━━━ Material for this task

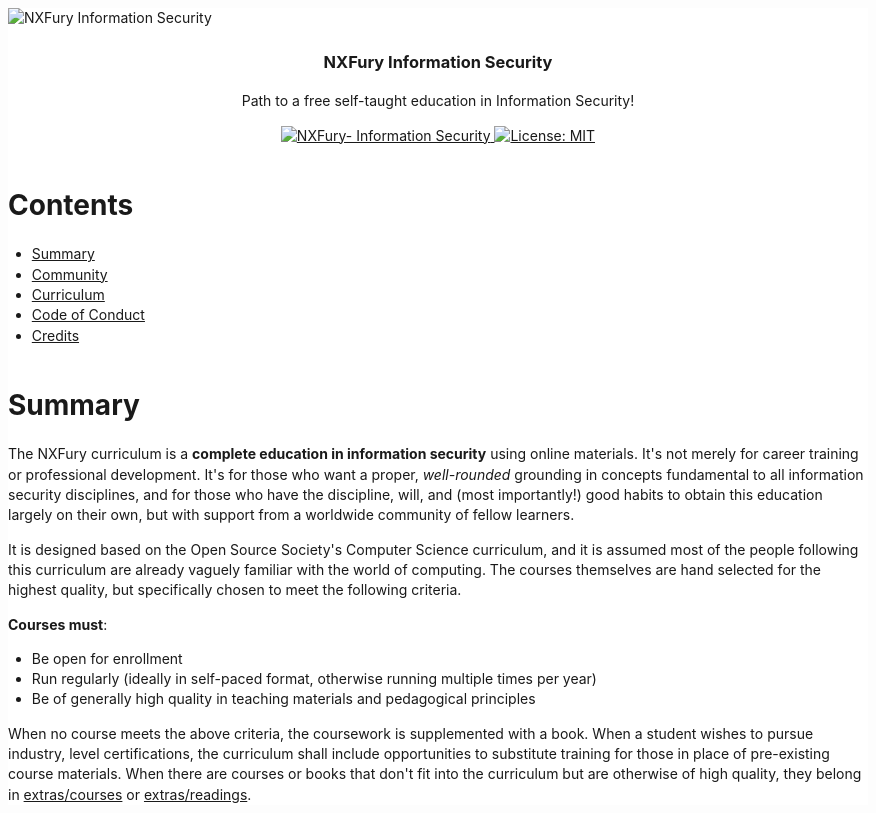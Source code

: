 ![NXFury Information Security](banner.jpg)

<h3 align="center">NXFury Information Security</h3>
<p align="center">
  Path to a free self-taught education in Information Security!
</p>
<p align="center">
  <a href="https://github.com/TheNXFury/NXFuryInfoSec">
	<img alt="NXFury- Information Security" src="https://img.shields.io/badge/NXFURY-Information%20Security-blue.svg">
  </a>
  <a href="https://opensource.org/licenses/MIT">
  	<img alt="License: MIT" src="https://img.shields.io/badge/License-MIT-red.svg">
  </a>
</p>

# Contents

- [Summary](#summary)
- [Community](#community)
- [Curriculum](#curriculum)
- [Code of Conduct](#code-of-conduct)
- [Credits](#credits)

# Summary

The NXFury curriculum is a **complete education in information security** using online materials.
It's not merely for career training or professional development.
It's for those who want a proper, *well-rounded* grounding in concepts fundamental to all information security disciplines,
and for those who have the discipline, will, and (most importantly!) good habits to obtain this education largely on their own,
but with support from a worldwide community of fellow learners.

It is designed based on the Open Source Society's Computer Science curriculum,
and it is assumed most of the people following this curriculum are already vaguely familiar with the world of computing.
The courses themselves are hand selected for the highest quality, but specifically chosen to meet the following criteria.

**Courses must**:
- Be open for enrollment
- Run regularly (ideally in self-paced format, otherwise running multiple times per year)
- Be of generally high quality in teaching materials and pedagogical principles

When no course meets the above criteria, the coursework is supplemented with a book.
When a student wishes to pursue industry, level certifications, the curriculum shall
include opportunities to substitute training for those in place of pre-existing course materials.
When there are courses or books that don't fit into the curriculum but are otherwise of high quality,
they belong in [extras/courses](extras/courses.md) or [extras/readings](extras/readings.md).
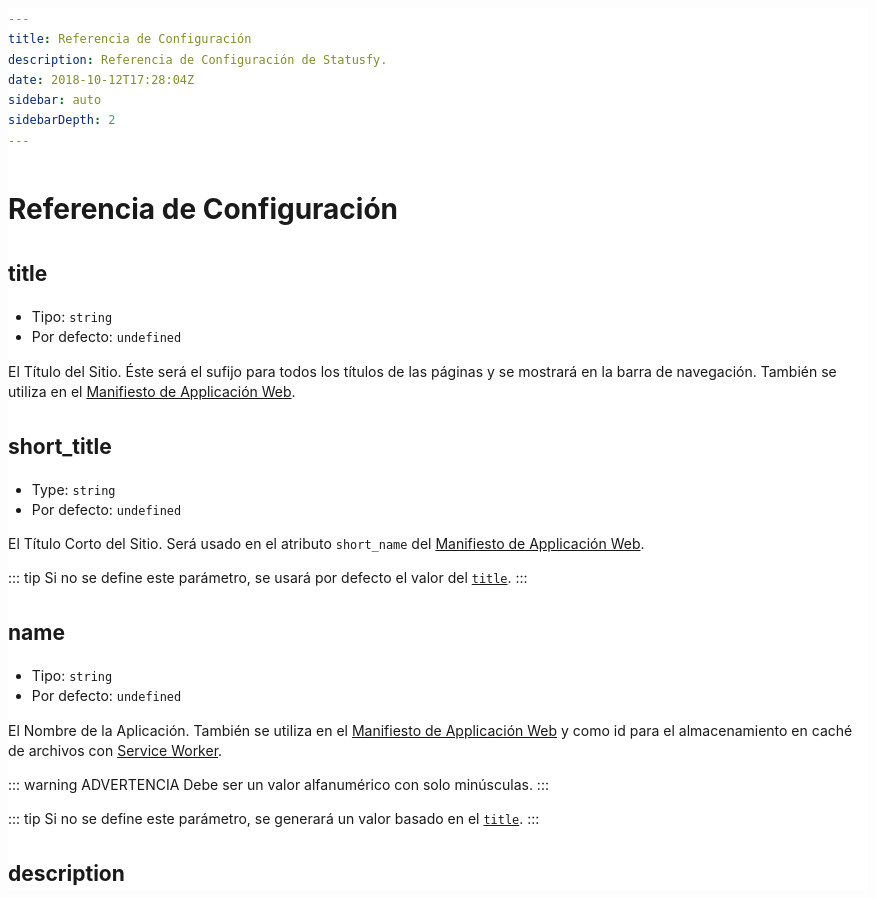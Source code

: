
 ```yaml
---
title: Referencia de Configuración
description: Referencia de Configuración de Statusfy.
date: 2018-10-12T17:28:04Z
sidebar: auto
sidebarDepth: 2
---
```


# Referencia de Configuración

## title

- Tipo: `string`
- Por defecto: `undefined`

El Título del Sitio. Éste será el sufijo para todos los títulos de las páginas y se mostrará en la barra de navegación. También se utiliza en el [Manifiesto de Applicación Web](../guide/pwa.md#manifiesto-de-applicacion-web).

## short_title

- Type: `string`
- Por defecto: `undefined`

El Título Corto del Sitio. Será usado en el atributo `short_name` del [Manifiesto de Applicación Web](../guide/pwa.md#manifiesto-de-applicacion-web).

::: tip
Si no se define este parámetro, se usará por defecto el valor del [`title`](#title).
:::

## name

- Tipo: `string`
- Por defecto: `undefined`

El Nombre de la Aplicación. También se utiliza en el [Manifiesto de Applicación Web](../guide/pwa.md#manifiesto-de-applicacion-web) y como id para el almacenamiento en caché de archivos con [Service Worker](../guide/pwa.md#service-worker).

::: warning ADVERTENCIA
Debe ser un valor alfanumérico con solo minúsculas.
:::

::: tip
Si no se define este parámetro, se generará un valor basado en el [`title`](#title).
:::

## description
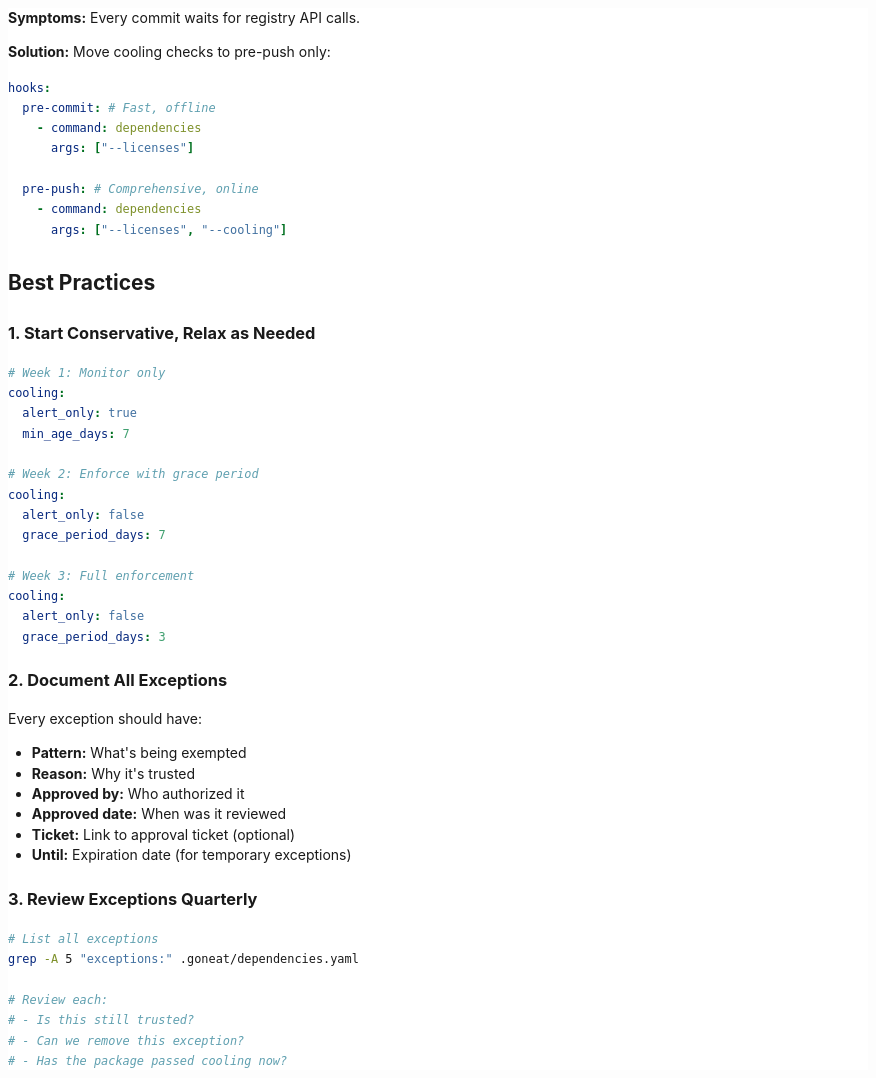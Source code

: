 **Symptoms:** Every commit waits for registry API calls.

**Solution:** Move cooling checks to pre-push only:

```yaml
hooks:
  pre-commit: # Fast, offline
    - command: dependencies
      args: ["--licenses"]

  pre-push: # Comprehensive, online
    - command: dependencies
      args: ["--licenses", "--cooling"]
```

## Best Practices

### 1. Start Conservative, Relax as Needed

```yaml
# Week 1: Monitor only
cooling:
  alert_only: true
  min_age_days: 7

# Week 2: Enforce with grace period
cooling:
  alert_only: false
  grace_period_days: 7

# Week 3: Full enforcement
cooling:
  alert_only: false
  grace_period_days: 3
```

### 2. Document All Exceptions

Every exception should have:

- **Pattern:** What's being exempted
- **Reason:** Why it's trusted
- **Approved by:** Who authorized it
- **Approved date:** When was it reviewed
- **Ticket:** Link to approval ticket (optional)
- **Until:** Expiration date (for temporary exceptions)

### 3. Review Exceptions Quarterly

```bash
# List all exceptions
grep -A 5 "exceptions:" .goneat/dependencies.yaml

# Review each:
# - Is this still trusted?
# - Can we remove this exception?
# - Has the package passed cooling now?
```
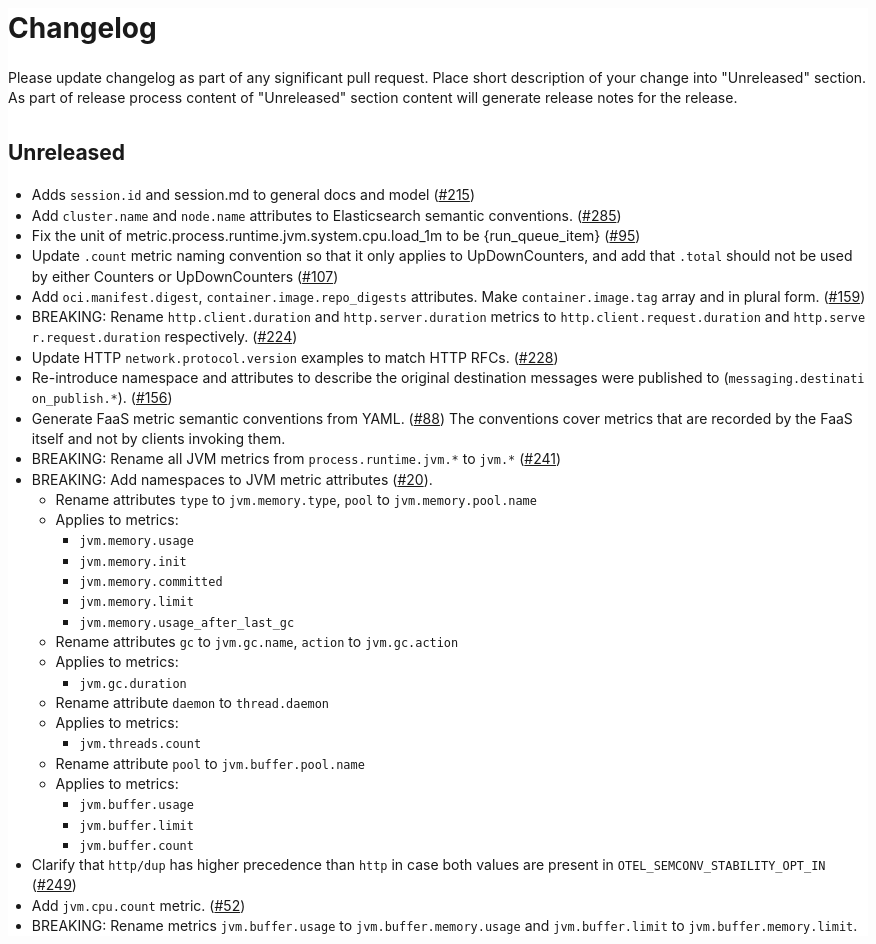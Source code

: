 # Changelog

Please update changelog as part of any significant pull request. Place short
description of your change into "Unreleased" section. As part of release process
content of "Unreleased" section content will generate release notes for the
release.

## Unreleased

- Adds `session.id` and session.md to general docs and model
([#215](https://github.com/open-telemetry/semantic-conventions/pull/215))
- Add `cluster.name` and `node.name` attributes to Elasticsearch semantic conventions.
  ([#285](https://github.com/open-telemetry/semantic-conventions/pull/285))
- Fix the unit of metric.process.runtime.jvm.system.cpu.load_1m to be {run_queue_item}
  ([#95](https://github.com/open-telemetry/semantic-conventions/pull/95))
- Update `.count` metric naming convention so that it only applies to UpDownCounters,
  and add that `.total` should not be used by either Counters or UpDownCounters
  ([#107](https://github.com/open-telemetry/semantic-conventions/pull/107))
- Add `oci.manifest.digest`, `container.image.repo_digests` attributes. Make `container.image.tag` array and in plural form.
  ([#159](https://github.com/open-telemetry/semantic-conventions/pull/159))
- BREAKING: Rename `http.client.duration` and `http.server.duration` metrics to
  `http.client.request.duration` and `http.server.request.duration` respectively.
  ([#224](https://github.com/open-telemetry/semantic-conventions/pull/224))
- Update HTTP `network.protocol.version` examples to match HTTP RFCs.
  ([#228](https://github.com/open-telemetry/semantic-conventions/pull/228))
- Re-introduce namespace and attributes to describe the original destination messages were
  published to (`messaging.destination_publish.*`).
  ([#156](https://github.com/open-telemetry/semantic-conventions/pull/156))
- Generate FaaS metric semantic conventions from YAML.
  ([#88](https://github.com/open-telemetry/semantic-conventions/pull/88))
  The conventions cover metrics that are recorded by the FaaS itself and not by
  clients invoking them.
- BREAKING: Rename all JVM metrics from `process.runtime.jvm.*` to `jvm.*`
  ([#241](https://github.com/open-telemetry/semantic-conventions/pull/241))
- BREAKING: Add namespaces to JVM metric attributes ([#20](https://github.com/open-telemetry/semantic-conventions/pull/20)).
  - Rename attributes `type` to `jvm.memory.type`, `pool` to `jvm.memory.pool.name`
  - Applies to metrics:
    - `jvm.memory.usage`
    - `jvm.memory.init`
    - `jvm.memory.committed`
    - `jvm.memory.limit`
    - `jvm.memory.usage_after_last_gc`
  - Rename attributes `gc` to `jvm.gc.name`, `action` to `jvm.gc.action`
  - Applies to metrics:
    - `jvm.gc.duration`
  - Rename attribute `daemon` to `thread.daemon`
  - Applies to metrics:
    - `jvm.threads.count`
  - Rename attribute `pool` to `jvm.buffer.pool.name`
  - Applies to metrics:
    - `jvm.buffer.usage`
    - `jvm.buffer.limit`
    - `jvm.buffer.count`
- Clarify that `http/dup` has higher precedence than `http` in case both values are present
  in `OTEL_SEMCONV_STABILITY_OPT_IN`
  ([#249](https://github.com/open-telemetry/semantic-conventions/pull/249))
- Add `jvm.cpu.count` metric.
  ([#52](https://github.com/open-telemetry/semantic-conventions/pull/52))
- BREAKING: Rename metrics `jvm.buffer.usage` to `jvm.buffer.memory.usage`
  and `jvm.buffer.limit` to `jvm.buffer.memory.limit`.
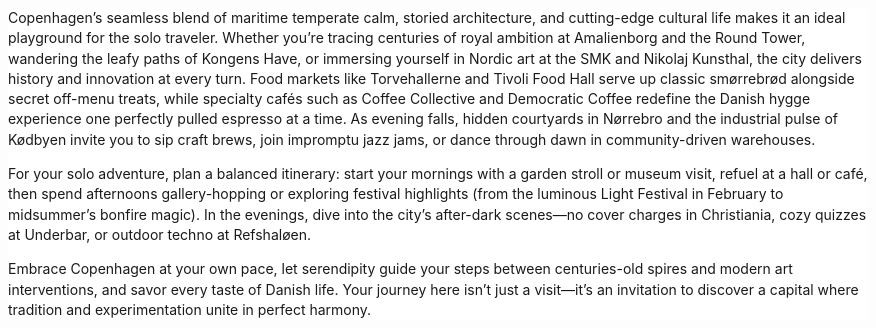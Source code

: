 Copenhagen’s seamless blend of maritime temperate calm, storied architecture, and cutting-edge cultural life makes it an ideal playground for the solo traveler. Whether you’re tracing centuries of royal ambition at Amalienborg and the Round Tower, wandering the leafy paths of Kongens Have, or immersing yourself in Nordic art at the SMK and Nikolaj Kunsthal, the city delivers history and innovation at every turn. Food markets like Torvehallerne and Tivoli Food Hall serve up classic smørrebrød alongside secret off-menu treats, while specialty cafés such as Coffee Collective and Democratic Coffee redefine the Danish hygge experience one perfectly pulled espresso at a time. As evening falls, hidden courtyards in Nørrebro and the industrial pulse of Kødbyen invite you to sip craft brews, join impromptu jazz jams, or dance through dawn in community-driven warehouses.

For your solo adventure, plan a balanced itinerary: start your mornings with a garden stroll or museum visit, refuel at a hall or café, then spend afternoons gallery-hopping or exploring festival highlights (from the luminous Light Festival in February to midsummer’s bonfire magic). In the evenings, dive into the city’s after-dark scenes—no cover charges in Christiania, cozy quizzes at Underbar, or outdoor techno at Refshaløen. 

Embrace Copenhagen at your own pace, let serendipity guide your steps between centuries-old spires and modern art interventions, and savor every taste of Danish life. Your journey here isn’t just a visit—it’s an invitation to discover a capital where tradition and experimentation unite in perfect harmony.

━━━━━━

## [Aim of the task]
How many of the lines above include the word "life"? Give that number without comment.

## [Answer box]
2